» To do
Go through the following data and transcribe exactly the stretch of lines from the one holding "per data point." to the one holding "## Placido irregularity indices", both included.

[Data to process]

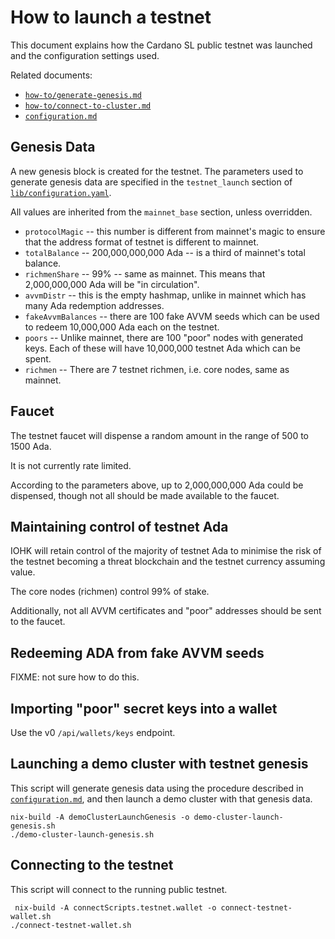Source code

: # How to launch a testnet

This document explains how the Cardano SL public testnet was launched
and the configuration settings used.

Related documents:

 * [`how-to/generate-genesis.md`](./generate-genesis.md)
 * [`how-to/connect-to-cluster.md`](./connect-to-cluster.md)
 * [`configuration.md`](../configuration.md)

## Genesis Data

A new genesis block is created for the testnet. The parameters used to
generate genesis data are specified in the `testnet_launch` section of
[`lib/configuration.yaml`](../../lib/configuration.yaml).

All values are inherited from the `mainnet_base` section, unless
overridden.

 * `protocolMagic` -- this number is different from mainnet's magic to
   ensure that the address format of testnet is different to mainnet.
 * `totalBalance` -- 200,000,000,000 Ada -- is a third of mainnet's
   total balance.
 * `richmenShare` -- 99% -- same as mainnet. This means that
   2,000,000,000 Ada will be "in circulation".
 * `avvmDistr` -- this is the empty hashmap, unlike in mainnet which
   has many Ada redemption addresses.
 * `fakeAvvmBalances` -- there are 100 fake AVVM seeds which can be
   used to redeem 10,000,000 Ada each on the testnet.
 * `poors` -- Unlike mainnet, there are 100 "poor" nodes with
   generated keys. Each of these will have 10,000,000 testnet Ada
   which can be spent.
 * `richmen` -- There are 7 testnet richmen, i.e. core nodes, same as
   mainnet.
 
## Faucet

The testnet faucet will dispense a random amount in the range of 500
to 1500 Ada.

It is not currently rate limited.

According to the parameters above, up to 2,000,000,000 Ada could be
dispensed, though not all should be made available to the faucet.

## Maintaining control of testnet Ada

IOHK will retain control of the majority of testnet Ada to minimise
the risk of the testnet becoming a threat blockchain and the testnet
currency assuming value.

The core nodes (richmen) control 99% of stake.

Additionally, not all AVVM certificates and "poor" addresses should be
sent to the faucet.

## Redeeming ADA from fake AVVM seeds

FIXME: not sure how to do this.

## Importing "poor" secret keys into a wallet

Use the v0 `/api/wallets/keys` endpoint.

## Launching a demo cluster with testnet genesis

This script will generate genesis data using the procedure described
in [`configuration.md`](../configuration.md), and then launch a demo
cluster with that genesis data.

    nix-build -A demoClusterLaunchGenesis -o demo-cluster-launch-genesis.sh
    ./demo-cluster-launch-genesis.sh
    
## Connecting to the testnet

This script will connect to the running public testnet.

     nix-build -A connectScripts.testnet.wallet -o connect-testnet-wallet.sh
    ./connect-testnet-wallet.sh
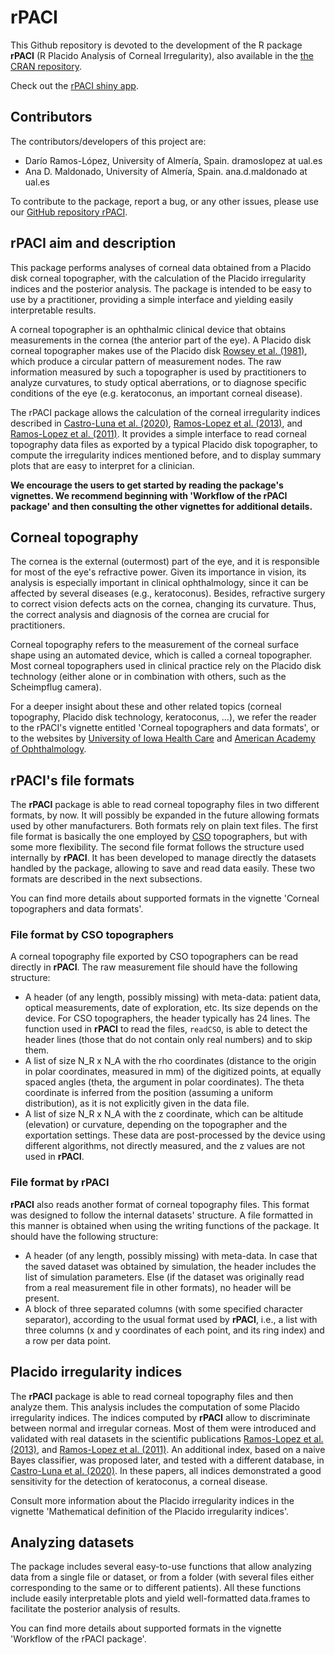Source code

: # rPACI

  This Github repository is devoted to the development of the R package **rPACI** (R Placido Analysis of Corneal Irregularity), also available in the [the CRAN repository](https://cran.r-project.org/package=rPACI).
  
  Check out the [rPACI shiny app](https://admaldonado.shinyapps.io/rpaci).

  ## Contributors
  The contributors/developers of this project are:
  * Darío Ramos-López, University of Almería, Spain. dramoslopez at ual.es
  * Ana D. Maldonado, University of Almería, Spain. ana.d.maldonado at ual.es
  
  To contribute to the package, report a bug, or any other issues, please use our [GitHub repository rPACI](https://github.com/dariorlual/rPACI).

  ## rPACI aim and description
  
  This package performs analyses of corneal data obtained from a Placido disk corneal topographer, with the calculation of the Placido irregularity indices and the posterior analysis. The package is intended to be easy to use by a practitioner, providing a simple interface and yielding easily interpretable results.
  
  A corneal topographer is an ophthalmic clinical device that obtains measurements in the cornea (the anterior part of the eye). A Placido disk corneal topographer makes use of the Placido disk [Rowsey et al. (1981)](https://doi.org/10.1001/archopht.1981.03930011093022), which produce a circular pattern of measurement nodes. The raw information measured by such a topographer is used by practitioners to analyze curvatures, to study optical aberrations, or to diagnose specific conditions of the eye (e.g. keratoconus, an important corneal disease). 
  
  The rPACI package allows the calculation of the corneal irregularity indices described in [Castro-Luna et al. (2020)](https://doi.org/10.1016%2Fj.clae.2019.12.006), [Ramos-Lopez et al. (2013)](https://doi.org/10.1097%2FOPX.0b013e3182843f2a), and [Ramos-Lopez et al. (2011)](https://doi.org/10.1097/opx.0b013e3182279ff8). It provides a simple interface to read corneal topography data files as exported by a typical Placido disk topographer, to compute the irregularity indices mentioned before, and to display summary plots that are easy to interpret for a clinician.

  **We encourage the users to get started by reading the package's vignettes. We recommend beginning with 'Workflow of the rPACI package' and then consulting the other vignettes for additional details.**
  
  ## Corneal topography
  
  The cornea is the external (outermost) part of the eye, and it is responsible for most of the eye's refractive power. Given its importance in vision, its analysis is especially important in clinical ophthalmology, since it can be affected by several diseases (e.g., keratoconus). Besides, refractive surgery to correct vision defects acts on the cornea, changing its curvature. Thus, the correct analysis and diagnosis of the cornea are crucial for practitioners. 
  
  Corneal topography refers to the measurement of the corneal surface shape using an automated device, which is called a corneal topographer. Most corneal topographers used in clinical practice rely on the Placido disk technology (either alone or in combination with others, such as the Scheimpflug camera).

  For a deeper insight about these and other related topics (corneal topography, Placido disk technology, keratoconus, ...), we refer the reader to the rPACI's vignette entitled 'Corneal topographers and data formats', or to the websites by [University of Iowa Health Care](https://webeye.ophth.uiowa.edu/eyeforum/tutorials/Corneal-Imaging/Index.htm) and [American Academy of Ophthalmology](https://eyewiki.aao.org/Corneal_Topography).
  
  ## rPACI's file formats
  
  The **rPACI** package is able to read corneal topography files in two different formats, by now. It will possibly be expanded in the future allowing formats used by other manufacturers. Both formats rely on plain text files. The first file format is basically the one employed by [CSO](https://www.csoitalia.it) topographers, but with some more flexibility. The second file format follows the structure used internally by **rPACI**. It has been developed to manage directly the datasets handled by the package, allowing to save and read data easily. These two formats are described in the next subsections.
  
  You can find more details about supported formats in the vignette 'Corneal topographers and data formats'.	
  
  ### File format by CSO topographers
	
  A corneal topography file exported by CSO topographers can be read directly in **rPACI**. The raw measurement file should have the following structure:

  * A header (of any length, possibly missing) with meta-data: patient data, optical measurements, date of exploration, etc. Its size depends on the device. For CSO topographers, the header typically has 24 lines. The function used in **rPACI** to read the files, `readCSO`, is able to detect the header lines (those that do not contain only real numbers) and to skip them.
  * A list of size N_R x N_A with the rho coordinates (distance to the origin in polar coordinates, measured in mm) of the digitized points, at equally spaced angles (theta, the argument in polar coordinates). The theta coordinate is inferred from the position (assuming a uniform distribution), as it is not explicitly given in the data file.
  * A list of size N_R x N_A with the z coordinate, which can be altitude (elevation) or curvature, depending on the topographer and the exportation settings. These data are post-processed by the device using different algorithms, not directly measured, and the z values are not used in **rPACI**.
	
  ### File format by rPACI
	
  **rPACI** also reads another format of corneal topography files. This format was designed to follow the internal datasets' structure. A file formatted in this manner is obtained when using the writing functions of the package. It should have the following structure:	
		
  * A header (of any length, possibly missing) with meta-data. In case that the saved dataset was obtained by simulation, the header includes the list of simulation parameters. Else (if the dataset was originally read from a real measurement file in other formats), no header will be present.
  * A block of three separated columns (with some specified character separator), according to the usual format used by **rPACI**, i.e., a list with three columns (x and y coordinates of each point, and its ring index) and a row per data point.
  
  ## Placido irregularity indices
  
  The **rPACI** package is able to read corneal topography files and then analyze them. This analysis includes the computation of some Placido irregularity indices. The indices computed by **rPACI** allow to discriminate between normal and irregular corneas. Most of them were introduced and validated with real datasets in the scientific publications [Ramos-Lopez et al. (2013)](https://doi.org/10.1097%2FOPX.0b013e3182843f2a), and [Ramos-Lopez et al. (2011)](https://doi.org/10.1097/opx.0b013e3182279ff8). An additional index, based on a naive Bayes classifier, was proposed later, and tested with a different database, in [Castro-Luna et al. (2020)](https://doi.org/10.1016%2Fj.clae.2019.12.006). In these papers, all indices demonstrated a good sensitivity for the detection of keratoconus, a corneal disease.
		
  Consult more information about the Placido irregularity indices in the vignette 'Mathematical definition of the Placido irregularity indices'.	
		
  ## Analyzing datasets 
  
  The package includes several easy-to-use functions that allow analyzing data from a single file or dataset, or from a folder (with several files either corresponding to the same or to different patients). All these functions include easily interpretable plots and yield well-formatted data.frames to facilitate the posterior analysis of results.
		
  You can find more details about supported formats in the vignette 'Workflow of the rPACI package'.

[/Data to process]

» Task solution
  * A block of three separated columns (with some specified character separator), according to the usual format used by **rPACI**, i.e., a list with three columns (x and y coordinates of each point, and its ring index) and a row per data point.
  
  ## Placido irregularity indices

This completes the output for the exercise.